I assume this is the SCO compiler;  I gave up on the SCO compiler in the
1990's, and I suggest we do the same.

--  Bruce Momjian  <bruce@momjian.us>        http://momjian.us EnterpriseDB
http://enterprisedb.com
 + If your life is a hard drive, Christ can be your backup. +


Re: cvs head initdb hangs on unixware

From
Bruce Momjian
Date:
Peter Eisentraut wrote:
> Heikki Linnakangas wrote:
> > I find it pretty scary to work around compiler bugs like this. Who knows 
> > what other code it miscompiles. Can you reduce fsm_search_avail into a 
> > small stand-alone test program, and file a bug report with the compiler 
> > vendor?
> > 
> > BTW, why does this work on warthog buildfarm member? Different compiler 
> > version?
> 
> The archives are full of compiler bugs specifically in the SCO compilers 
> appearing and disappearing in various versions.  We usually don't try to 
>   work around it; instead we make a note to avoid certain compiler 
> versions.  Filing upstream bugs usually also works.

The SCO compiler is so bad and so prone to breakage that I question
whether it is even worth filing upstream bug reports.

--  Bruce Momjian  <bruce@momjian.us>        http://momjian.us EnterpriseDB
http://enterprisedb.com
 + If your life is a hard drive, Christ can be your backup. +


Re: cvs head initdb hangs on unixware

From
ohp@pyrenet.fr
Date:
On Wed, 10 Dec 2008, Heikki Linnakangas wrote:

> Date: Wed, 10 Dec 2008 13:00:31 +0200
> From: Heikki Linnakangas <heikki.linnakangas@enterprisedb.com>
> To: ohp@pyrenet.fr
> Cc: Tom Lane <tgl@sss.pgh.pa.us>, Zdenek Kotala <Zdenek.Kotala@Sun.COM>,
>     pgsql-hackers list <pgsql-hackers@postgresql.org>
> Subject: Re: [HACKERS] cvs head initdb hangs on unixware
> 
> ohp@pyrenet.fr wrote:
>> On Tue, 9 Dec 2008, Tom Lane wrote:
>>> Hmm.  It looks to me like the compiler is getting confused by the
>>> interaction between nodeno, leftnodeno, and rightnodeno.  Try this
>>> patch to see if it gets around it.  (This is a tad better anyway
>>> since it avoids examining the right child if not needed.)
>>> 
>> Brillant!
>> You made my day, can't wait for this patch to be committed.
>
> I find it pretty scary to work around compiler bugs like this. Who knows what 
> other code it miscompiles. Can you reduce fsm_search_avail into a small 
> stand-alone test program, and file a bug report with the compiler vendor?
FWIW, the compiler doesn't miscompîle anything on postgresql, as an heavy 
user/hoster, I'd know!

Let's not start a flame here, SCO compiler is as good or as bad as 
anyother..

Never saw a problem with gcc, hp-ux, darwin or M$?
>
> BTW, why does this work on warthog buildfarm member? Different compiler 
> version?
>
it's configured with --enable-debug.
Maybe run_build.pl should run twice, onece with --enable-debug once 
without.
>

-- 
Olivier PRENANT                    Tel: +33-5-61-50-97-00 (Work)
15, Chemin des Monges                +33-5-61-50-97-01 (Fax)
31190 AUTERIVE                       +33-6-07-63-80-64 (GSM)
FRANCE                          Email: ohp@pyrenet.fr
------------------------------------------------------------------------------
Make your life a dream, make your dream a reality. (St Exupery)
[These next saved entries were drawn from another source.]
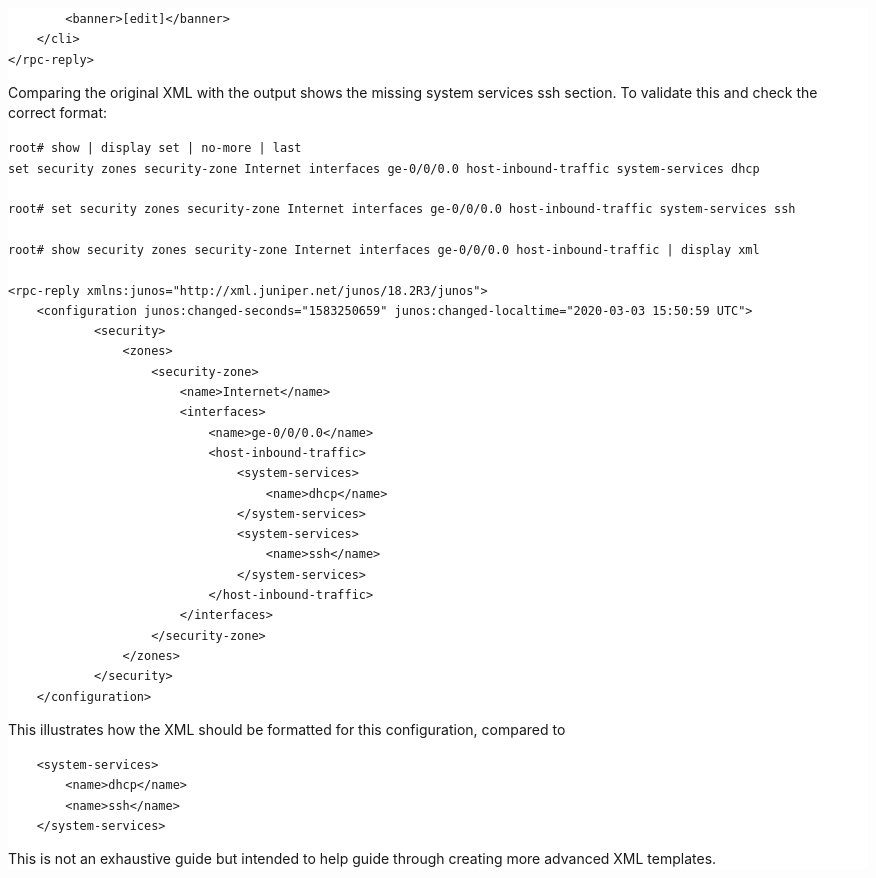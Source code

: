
 ```
        <banner>[edit]</banner>
    </cli>
</rpc-reply>
```

Comparing the original XML with the output shows the missing system services ssh section. To validate this and check the correct format:

```
root# show | display set | no-more | last 
set security zones security-zone Internet interfaces ge-0/0/0.0 host-inbound-traffic system-services dhcp

root# set security zones security-zone Internet interfaces ge-0/0/0.0 host-inbound-traffic system-services ssh

root# show security zones security-zone Internet interfaces ge-0/0/0.0 host-inbound-traffic | display xml

<rpc-reply xmlns:junos="http://xml.juniper.net/junos/18.2R3/junos">
    <configuration junos:changed-seconds="1583250659" junos:changed-localtime="2020-03-03 15:50:59 UTC">
            <security>
                <zones>
                    <security-zone>
                        <name>Internet</name>
                        <interfaces>
                            <name>ge-0/0/0.0</name>
                            <host-inbound-traffic>
                                <system-services>
                                    <name>dhcp</name>
                                </system-services>
                                <system-services>
                                    <name>ssh</name>
                                </system-services>
                            </host-inbound-traffic>
                        </interfaces>
                    </security-zone>
                </zones>
            </security>
    </configuration>
```

This illustrates how the XML should be formatted for this configuration, compared to

```
    <system-services>
        <name>dhcp</name>
        <name>ssh</name>
    </system-services>
```

This is not an exhaustive guide but intended to help guide through creating more advanced XML templates.
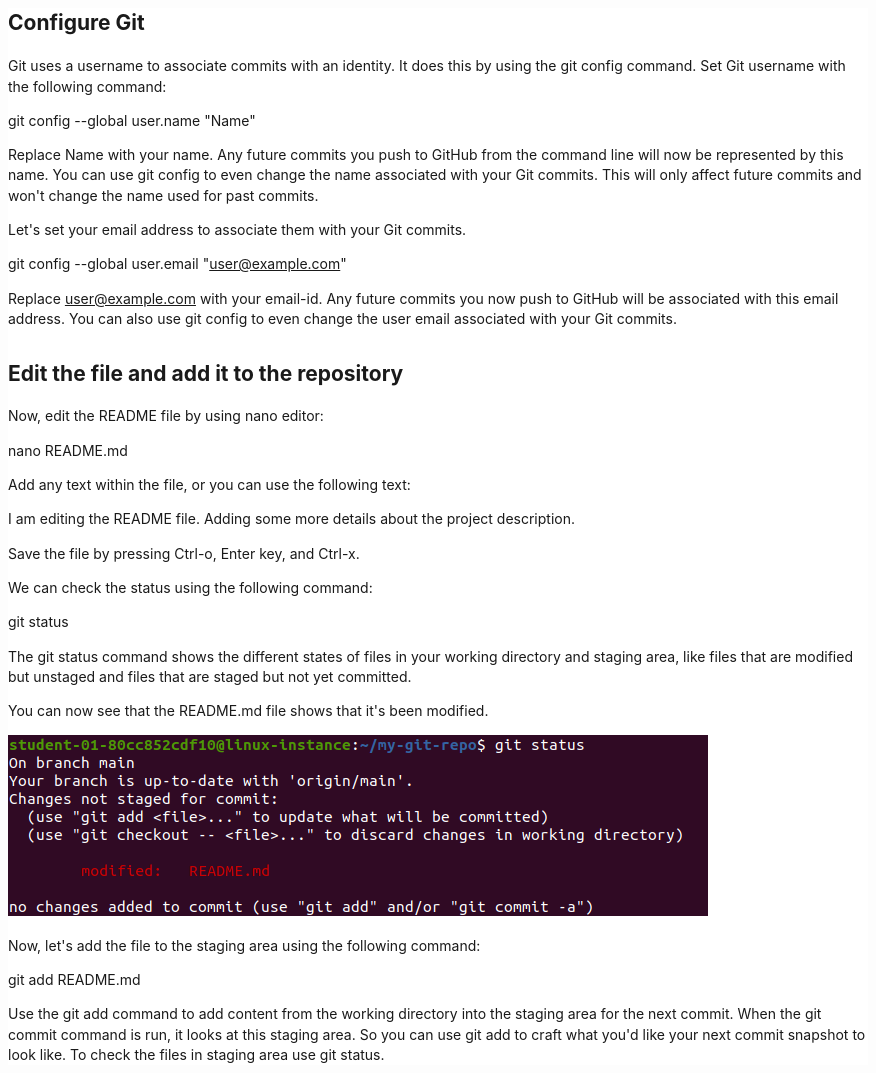 ## Configure Git
Git uses a username to associate commits with an identity. It does this by using the git config command. Set Git username with the following command:

git config --global user.name "Name"

Replace Name with your name. Any future commits you push to GitHub from the command line will now be represented by this name. You can use git config to even change the name associated with your Git commits. This will only affect future commits and won't change the name used for past commits.

Let's set your email address to associate them with your Git commits.

git config --global user.email "user@example.com"

Replace user@example.com with your email-id. Any future commits you now push to GitHub will be associated with this email address. You can also use git config to even change the user email associated with your Git commits.

## Edit the file and add it to the repository
Now, edit the README file by using nano editor:

nano README.md

Add any text within the file, or you can use the following text:

I am editing the README file. Adding some more details about the project description.

Save the file by pressing Ctrl-o, Enter key, and Ctrl-x.

We can check the status using the following command:

git status

The git status command shows the different states of files in your working directory and staging area, like files that are modified but unstaged and files that are staged but not yet committed.

You can now see that the README.md file shows that it's been modified.

![Alt_txt](https://github.com/AnnieChen1130/Google-IT-Automation-with-Python/blob/main/Course3-Introduction-to-Git-and-GitHub/Lab3-Introduction-to-Github/image/git-status.png)

Now, let's add the file to the staging area using the following command:

git add README.md

Use the git add command to add content from the working directory into the staging area for the next commit. When the git commit command is run, it looks at this staging area. So you can use git add to craft what you'd like your next commit snapshot to look like. To check the files in staging area use git status.
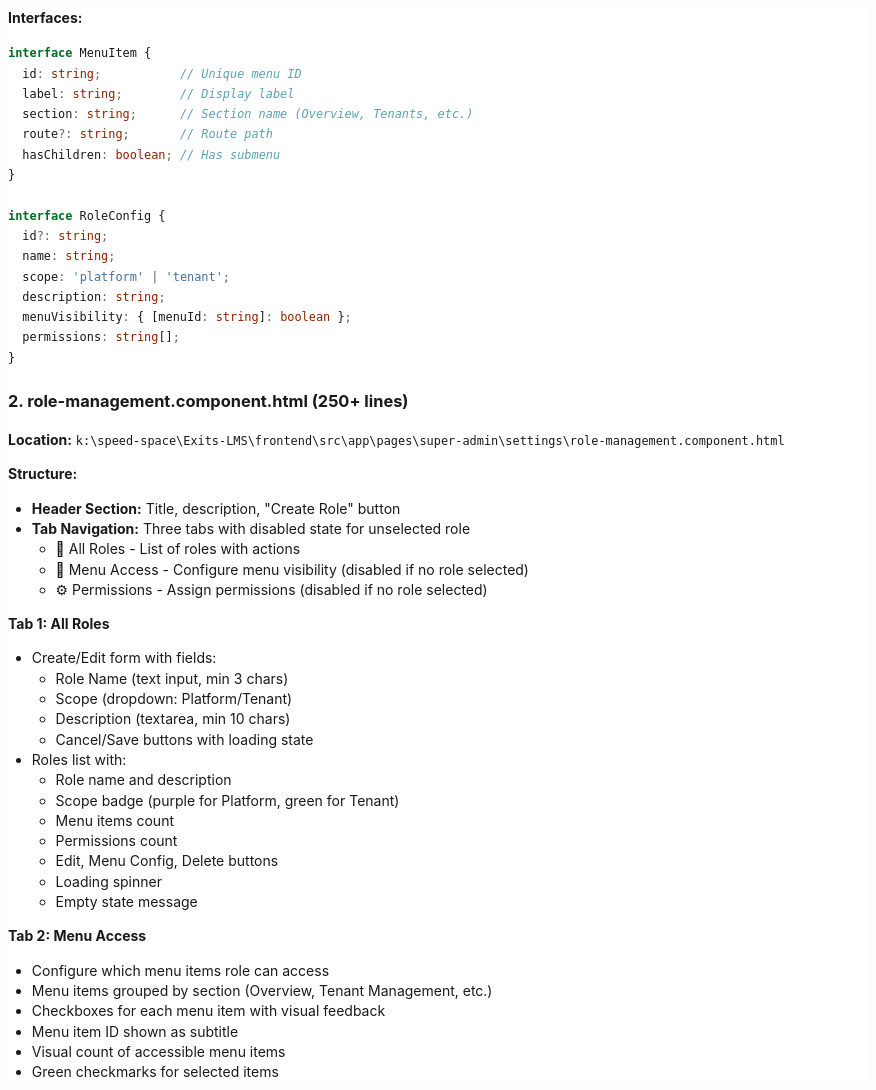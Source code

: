 **Interfaces:**
```typescript
interface MenuItem {
  id: string;           // Unique menu ID
  label: string;        // Display label
  section: string;      // Section name (Overview, Tenants, etc.)
  route?: string;       // Route path
  hasChildren: boolean; // Has submenu
}

interface RoleConfig {
  id?: string;
  name: string;
  scope: 'platform' | 'tenant';
  description: string;
  menuVisibility: { [menuId: string]: boolean };
  permissions: string[];
}
```

### 2. **role-management.component.html** (250+ lines)
**Location:** `k:\speed-space\Exits-LMS\frontend\src\app\pages\super-admin\settings\role-management.component.html`

**Structure:**
- **Header Section:** Title, description, "Create Role" button
- **Tab Navigation:** Three tabs with disabled state for unselected role
  - 👥 All Roles - List of roles with actions
  - 🔐 Menu Access - Configure menu visibility (disabled if no role selected)
  - ⚙️ Permissions - Assign permissions (disabled if no role selected)

**Tab 1: All Roles**
- Create/Edit form with fields:
  - Role Name (text input, min 3 chars)
  - Scope (dropdown: Platform/Tenant)
  - Description (textarea, min 10 chars)
  - Cancel/Save buttons with loading state
- Roles list with:
  - Role name and description
  - Scope badge (purple for Platform, green for Tenant)
  - Menu items count
  - Permissions count
  - Edit, Menu Config, Delete buttons
  - Loading spinner
  - Empty state message

**Tab 2: Menu Access**
- Configure which menu items role can access
- Menu items grouped by section (Overview, Tenant Management, etc.)
- Checkboxes for each menu item with visual feedback
- Menu item ID shown as subtitle
- Visual count of accessible menu items
- Green checkmarks for selected items
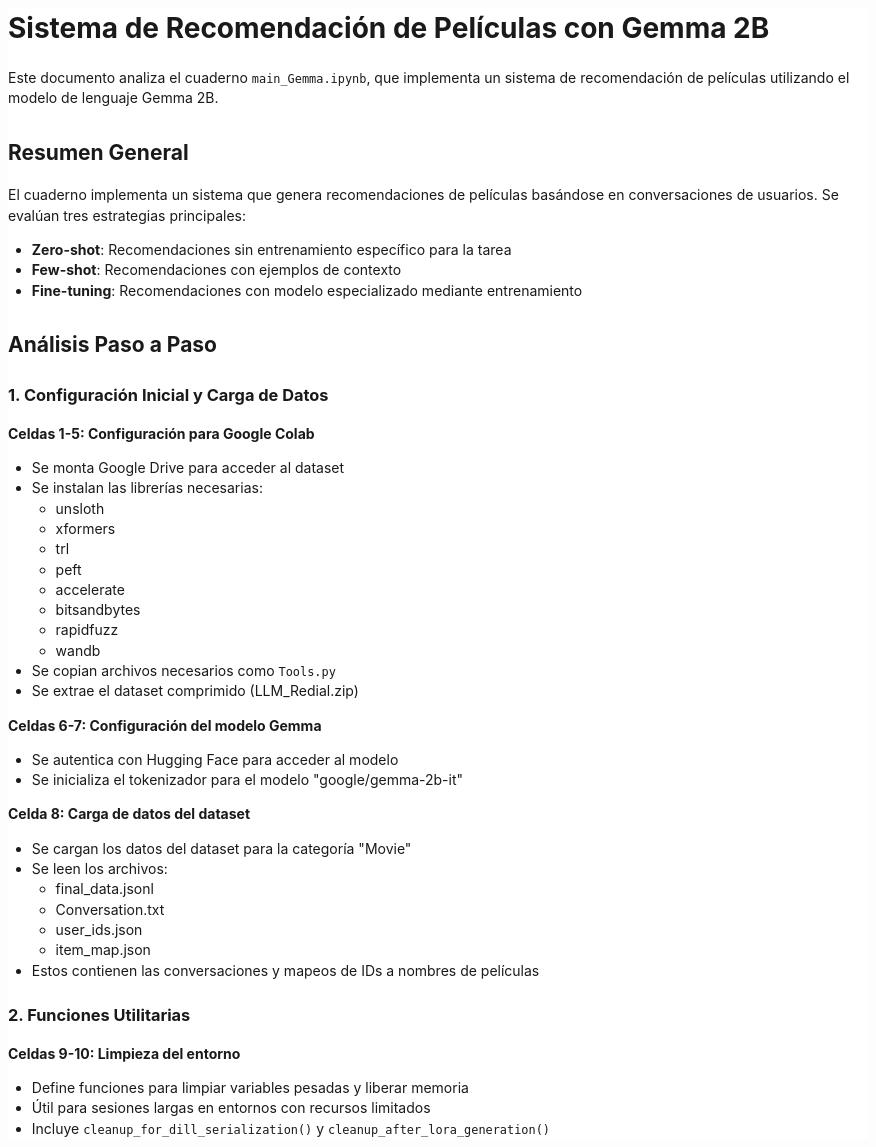 # Sistema de Recomendación de Películas con Gemma 2B

Este documento analiza el cuaderno `main_Gemma.ipynb`, que implementa un sistema de recomendación de películas utilizando el modelo de lenguaje Gemma 2B.

## Resumen General

El cuaderno implementa un sistema que genera recomendaciones de películas basándose en conversaciones de usuarios. Se evalúan tres estrategias principales:

* **Zero-shot**: Recomendaciones sin entrenamiento específico para la tarea
* **Few-shot**: Recomendaciones con ejemplos de contexto
* **Fine-tuning**: Recomendaciones con modelo especializado mediante entrenamiento

## Análisis Paso a Paso

### 1. Configuración Inicial y Carga de Datos

**Celdas 1-5: Configuración para Google Colab**
* Se monta Google Drive para acceder al dataset
* Se instalan las librerías necesarias: 
  * unsloth
  * xformers
  * trl
  * peft
  * accelerate
  * bitsandbytes
  * rapidfuzz
  * wandb
* Se copian archivos necesarios como `Tools.py`
* Se extrae el dataset comprimido (LLM_Redial.zip)

**Celdas 6-7: Configuración del modelo Gemma**
* Se autentica con Hugging Face para acceder al modelo
* Se inicializa el tokenizador para el modelo "google/gemma-2b-it"

**Celda 8: Carga de datos del dataset**
* Se cargan los datos del dataset para la categoría "Movie"
* Se leen los archivos: 
  * final_data.jsonl
  * Conversation.txt
  * user_ids.json
  * item_map.json
* Estos contienen las conversaciones y mapeos de IDs a nombres de películas
### 2. Funciones Utilitarias

**Celdas 9-10: Limpieza del entorno**
* Define funciones para limpiar variables pesadas y liberar memoria
* Útil para sesiones largas en entornos con recursos limitados
* Incluye `cleanup_for_dill_serialization()` y `cleanup_after_lora_generation()`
Re: cvs head initdb hangs on unixware

From
Heikki Linnakangas
Date:
ohp@pyrenet.fr wrote:
> On Wed, 10 Dec 2008, Heikki Linnakangas wrote:
>> I find it pretty scary to work around compiler bugs like this. Who 
>> knows what other code it miscompiles. Can you reduce fsm_search_avail 
>> into a small stand-alone test program, and file a bug report with the 
>> compiler vendor?
> FWIW, the compiler doesn't miscompîle anything on postgresql, as an 
> heavy user/hoster, I'd know!
> 
> Let's not start a flame here, SCO compiler is as good or as bad as 
> anyother..
> 
> Never saw a problem with gcc, hp-ux, darwin or M$?

Sure, that's not what I was saying. My point is, when there's a bug in 
one version of a compiler, we shouldn't try to adapt PostgreSQL to that 
bug. Instead, we should narrow down the bug, get it fixed in the 
compiler, and tell users to use the most recent version of the compiler 
where the bug has been fixed.

--   Heikki Linnakangas  EnterpriseDB   http://www.enterprisedb.com


Re: cvs head initdb hangs on unixware

From
Tom Lane
Date:
ohp@pyrenet.fr writes:
> On Wed, 10 Dec 2008, Heikki Linnakangas wrote:
>> BTW, why does this work on warthog buildfarm member? Different compiler 
>> version?
>> 
> it's configured with --enable-debug.
> Maybe run_build.pl should run twice, onece with --enable-debug once 
> without.

No, the standard way to deal with such issues is to set up two buildfarm
members.  This would be a 100% waste of cycles for gcc-based members
anyway, since gcc generates the same code with or without -g.  However,
for compilers where it makes a difference, it might well be worth having
an additional member to test the optimized build.
        regards, tom lane


Re: cvs head initdb hangs on unixware

From
Zdenek Kotala
Date:
Tom Lane napsal(a):
> ohp@pyrenet.fr writes:
>> On Wed, 10 Dec 2008, Heikki Linnakangas wrote:
>>> BTW, why does this work on warthog buildfarm member? Different compiler 
>>> version?
>>>
>> it's configured with --enable-debug.
>> Maybe run_build.pl should run twice, onece with --enable-debug once 
>> without.
> 
> No, the standard way to deal with such issues is to set up two buildfarm
> members.  This would be a 100% waste of cycles for gcc-based members
> anyway, since gcc generates the same code with or without -g.  However,
> for compilers where it makes a difference, it might well be worth having
> an additional member to test the optimized build.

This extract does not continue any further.